Using methodcaller in a list sort - any examples anywhere?
Peter Otten
__peter__ at web.de
Tue Dec 13 11:13:50 EST 2011
tinnews at isbd.co.uk wrote:
> I want to sort a list of 'things' (they're fairly complex objects) by
> the contents of one of the fields I can extract from the 'things'
> using a Python function.
>
> So I have a list L which is a list of objects of some sort. I can
> output the contents of a field in the list as follows:-
>
> for k in L:
> print k.get_property('family-name')
>
> How can I sort the list first? As I said it seems like a methodcaller
> is the answer but I don't see how.
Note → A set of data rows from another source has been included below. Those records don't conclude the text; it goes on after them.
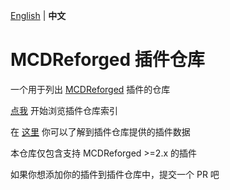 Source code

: [English](readme.md) | **中文**

# MCDReforged 插件仓库

一个用于列出 [MCDReforged](https://github.com/Fallen-Breath/MCDReforged) 插件的仓库

[点我](https://github.com/MCDReforged/PluginCatalogue/blob/catalogue/readme-zh_cn.md) 开始浏览插件仓库索引

在 [这里](https://github.com/MCDReforged/PluginCatalogue/tree/meta) 你可以了解到插件仓库提供的插件数据

本仓库仅包含支持 MCDReforged >=2.x 的插件

如果你想添加你的插件到插件仓库中，提交一个 PR 吧
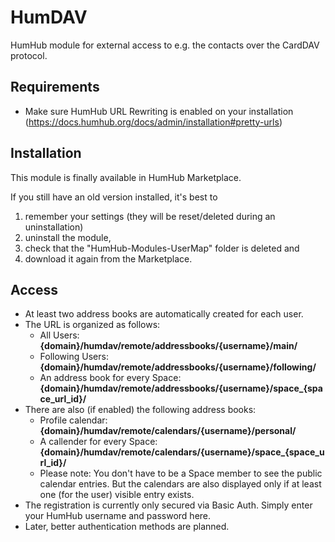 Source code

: # HumDAV
HumHub module for external access to e.g. the contacts over the CardDAV protocol.

## Requirements
- Make sure HumHub URL Rewriting is enabled on your installation (https://docs.humhub.org/docs/admin/installation#pretty-urls)

## Installation
This module is finally available in HumHub Marketplace.

If you still have an old version installed, it's best to
1. remember your settings (they will be reset/deleted during an uninstallation)
2. uninstall the module,
3. check that the "HumHub-Modules-UserMap" folder is deleted and
4. download it again from the Marketplace.

## Access
- At least two address books are automatically created for each user.
- The URL is organized as follows:
  - All Users: **{domain}/humdav/remote/addressbooks/{username}/main/**
  - Following Users: **{domain}/humdav/remote/addressbooks/{username}/following/**
  - An address book for every Space: **{domain}/humdav/remote/addressbooks/{username}/space_{space_url_id}/**
- There are also (if enabled) the following address books:
  - Profile calendar: **{domain}/humdav/remote/calendars/{username}/personal/**
  - A callender for every Space: **{domain}/humdav/remote/calendars/{username}/space_{space_url_id}/**
  - Please note: You don't have to be a Space member to see the public calendar entries. But the calendars are also displayed only if at least one (for the user) visible entry exists.
- The registration is currently only secured via Basic Auth. Simply enter your HumHub username and password here.
- Later, better authentication methods are planned.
I want to sort the list of objects
> not just produce a sorted list of names.
The most obvious way is to use a custom function
def get_family_name(obj):
return obj.get_property("family-name")
L.sort(key=get_family_name)
However, since you already know about methodcaller
"""
class methodcaller(builtins.object)
| methodcaller(name, ...) --> methodcaller object
|
| Return a callable object that calls the given method on its operand.
| After, f = methodcaller('name'), the call f(r) returns r.name().
| After, g = methodcaller('name', 'date', foo=1), the call g(r) returns
| r.name('date', foo=1).
""""
L.sort(key=methodcaller("get_property", "family-name"))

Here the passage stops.